Jeff Bezos, the firm’s multibillionaire owner, has been one of a number of America’s richest people who have been making an increasingly rightward turn since Donald Trump was elected. He donated a million dollars to Trump’s inauguration, and in February gave the opinion section of The Washington Post, the newspaper he owns, a MAGA makeover. He was rewarded with a $2.3 billion federal contract for his rocket company, Blue Origin, this week.
ICE did not immediately return a request seeking an explanation of the extent to which Lyons hopes to model the deportation operation off of Amazon.
Alongside Lyons, the 2025 Border Security Expo’s speaker list featured the other top Trump administration officials in charge of carrying the president’s deportation plan: Homeland Security Secretary Kristi Noem and “border czar” Tom Homan.
The expo afforded an opportunity for hundreds of technology and defense companies to show off their latest products related to border control as they sought to land government contracts. In his speech, Homan affirmed that Trump’s mass deportation effort would need to rely on the private sector.
“We need to buy more beds, we need more airplane flights and I know a lot of you are here for that reason,” he said, according to The Mirror, adding: “Let the badge and guns do the badge and gun stuff, everything else, let’s contract out.”
Homan struck a similar note earlier this week when he complained that Congress was not doling out enough funding to the removal operation.
“To do more, we got to buy more detention beds.
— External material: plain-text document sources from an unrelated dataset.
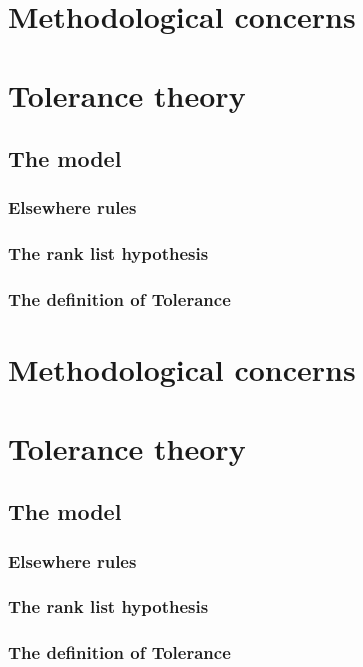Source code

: \section{Methodological concerns}

\section{Tolerance theory}

\subsection{The model}

\subsubsection{Elsewhere rules}

\subsubsection{The rank list hypothesis}

\subsubsection{The definition of Tolerance}

\section{Methodological concerns}
\section{Tolerance theory}

\subsection{The model}

\subsubsection{Elsewhere rules}

\subsubsection{The rank list hypothesis}

\subsubsection{The definition of Tolerance}

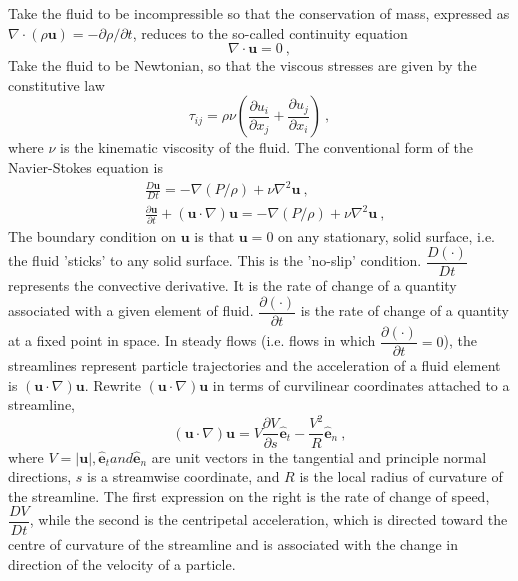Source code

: \documentclass[12pt,a4paper]{article}
\renewcommand{\vec}[1]{\boldsymbol{#1}}
\begin{document}
Take the fluid to be incompressible so that the conservation of mass, expressed as $\nabla \cdot (\rho \vec{u}) = -\partial \rho/\partial t$, reduces to the so-called continuity equation
\begin{equation}
\nabla \cdot \vec{u} = 0 ~,
\end{equation}
Take the fluid to be Newtonian, so that the viscous stresses are given by the constitutive law
\begin{equation}
\tau_{ij} = \rho \nu \left(\frac{\partial u_i}{\partial x_j} +\frac{\partial u_j}{\partial x_i} \right) ~,
\end{equation}
where $\nu$ is the kinematic viscosity of the fluid. The conventional form of the Navier-Stokes equation is
\begin{align}
& \frac{D \vec{u}}{D t} = -\nabla (P/\rho) +\nu \nabla^2 \vec{u} ~, \\
& \frac{\partial \vec{u}}{\partial t} +(\vec{u}\cdot \nabla)\vec{u} = -\nabla (P/\rho) +\nu \nabla^2 \vec{u} ~,
\end{align}
The boundary condition on $\vec{u}$ is that $\vec{u} = 0$ on any stationary, solid surface, i.e. the fluid 'sticks' to any solid surface. This is the 'no-slip' condition. $\dfrac{D (\cdot )}{D t}$ represents the convective derivative. It is the rate of change of a quantity associated with a given element of fluid. $\dfrac{\partial (\cdot)}{\partial t}$ is the rate of change of a quantity at a fixed point in space. In steady flows (i.e. flows in which $\dfrac{\partial (\cdot)}{\partial t} = 0$), the streamlines represent particle trajectories and the acceleration of a fluid element is $(\vec{u}\cdot \nabla)\vec{u}$. Rewrite $(\vec{u}\cdot \nabla)\vec{u}$ in terms of curvilinear coordinates attached to a streamline,
\begin{equation}
(\vec{u}\cdot \nabla)\vec{u} = V\frac{\partial V}{\partial s} \hat{\vec{e}}_t -\frac{V^2}{R} \hat{\vec{e}}_n ~,
\end{equation}
where $V = |\vec{u}|, \hat{\vec{e}}_t and \hat{\vec{e}}_n$ are unit vectors in the tangential and principle normal directions, $s$ is a streamwise coordinate, and $R$ is the local radius of curvature of the streamline. The first expression on the right is the rate of change of speed, $\dfrac{D V}{D t}$, while the second is the centripetal acceleration, which is directed toward the centre of curvature of the streamline and is associated with the change in direction of the velocity of a particle.
\end{document}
We need more flights. We need more officers. We need more overtime,” he told Semafor Monday. “Bottom line is: The more money we get, the more successful we will be.”
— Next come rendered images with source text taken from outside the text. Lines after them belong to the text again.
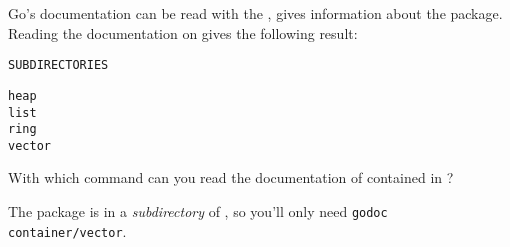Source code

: \begin{Exercise}[title={Documentation},difficulty=1]
\label{ex:doc}
\Question
Go's documentation can be read with the , 
gives information about the  package. Reading the
documentation on  gives the following result:
\begin{alltt}
SUBDIRECTORIES

heap
list
ring
vector
\end{alltt}

With which  command can you read the documentation of  contained in
?

\end{Exercise}

\begin{Answer}
\Question
The package  is in a \emph{subdirectory} of
, so you'll only need \texttt{godoc
container/vector}.

\end{Answer}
At the expo, Homan also expressed his indignation at the pushback that the Trump administration has faced to its use of a wartime law from 1798, the Alien Enemies Act, as a basis to remove immigrants.
“That is a law enacted by Congress, and we are using that,” he said. The conservative-laden Supreme Court ruled shortly before Homan was due to speak that for the time being Trump could continue to deport under the law—although Trump nominee Amy Coney Barrett sided against him, joining the court’s liberal wing.
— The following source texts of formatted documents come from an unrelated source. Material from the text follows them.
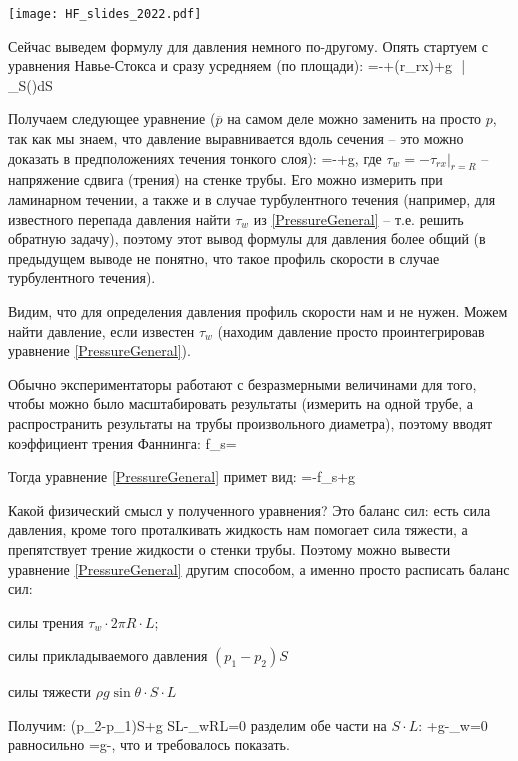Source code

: \documentclass[main.tex]{subfiles}
\begin{document}
\texttt{[image: HF\_slides\_2022.pdf]}

Сейчас выведем формулу для давления немного по-другому.
Опять стартуем с уравнения Навье-Стокса и сразу усредняем (по площади):
=-+\left(r\tau_{rx}\right)+\rho g \sin{\theta}\,\,\bigg|\,\,\,\,\,\int\limits_S(\cdot)dS
\eeq

Получаем следующее уравнение ($\overline{p}$ на самом деле можно заменить на просто $p$, так как мы знаем, что давление выравнивается вдоль сечения -- это можно доказать в предположениях течения тонкого слоя):
\beq\label{PressureGeneral}
=-+\overline{\rho}g\sin{\theta},
\eeq
где $\tau_w=-\tau_{rx}|_{r=R}$ -- напряжение сдвига (трения) на стенке трубы.
Его можно измерить при ламинарном течении, а также и в случае турбулентного течения (например, для известного перепада давления найти $\tau_w$ из \eqref{PressureGeneral} -- т.е. решить обратную задачу), поэтому этот вывод формулы для давления более общий (в предыдущем выводе не понятно, что такое профиль скорости в случае турбулентного течения).

Видим, что для определения давления профиль скорости нам и не нужен.
Можем найти давление, если известен $\tau_w$ (находим давление просто проинтегрировав уравнение \eqref{PressureGeneral}).

Обычно экспериментаторы работают с безразмерными величинами для того, чтобы можно было масштабировать результаты (измерить на одной трубе, а распространить результаты на трубы произвольного диаметра), поэтому вводят коэффициент трения Фаннинга:
\beq
f_s=
\eeq

Тогда уравнение \eqref{PressureGeneral} примет вид:
\beq
{}=-f_s+\rho g\sin{\theta}
\eeq

Какой физический смысл у полученного уравнения?
Это баланс сил: есть сила давления, кроме того проталкивать жидкость нам помогает сила тяжести, а препятствует трение жидкости о стенки трубы.
Поэтому можно вывести уравнение \eqref{PressureGeneral} другим способом, а именно просто расписать баланс сил:

силы трения $\tau_w\cdot2\pi R\cdot L$;

силы прикладываемого давления $\left(p_1-p_2\right)S$

силы тяжести $\rho g\sin{\theta} \cdot S\cdot L$

Получим:
\beq
\left(p_2-p_1\right)S+\rho g\sin{\theta} \cdot S\cdot L-\tau_w\pi R\cdot L=0
\eeq
разделим обе части на $S\cdot L$:
\beq
{}+\rho g\sin{\theta}-\tau_w\cdot{}=0
\eeq
равносильно
\beq
{}=\rho g\sin{\theta}-,
\eeq
что и требовалось показать.
\\
\end{document}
For his part, Lyons said that the act was “amazing” for how much it sped up the deportation process.
When Noem’s time to speak came, she previewed her aspiration to raise the deportation operation to an even greater level of efficiency, vowing to put the endeavor “on steroids.” She said that the administration plans to deploy “new technology,” including biometrics, The Mirror reported.
For Noem, who was announced late as a keynote speaker, the trip to Phoenix served a double purpose. Alongside the conference, she found time to grab a rifle and pose for yet another social media photo-op, tagging along on an ICE raid.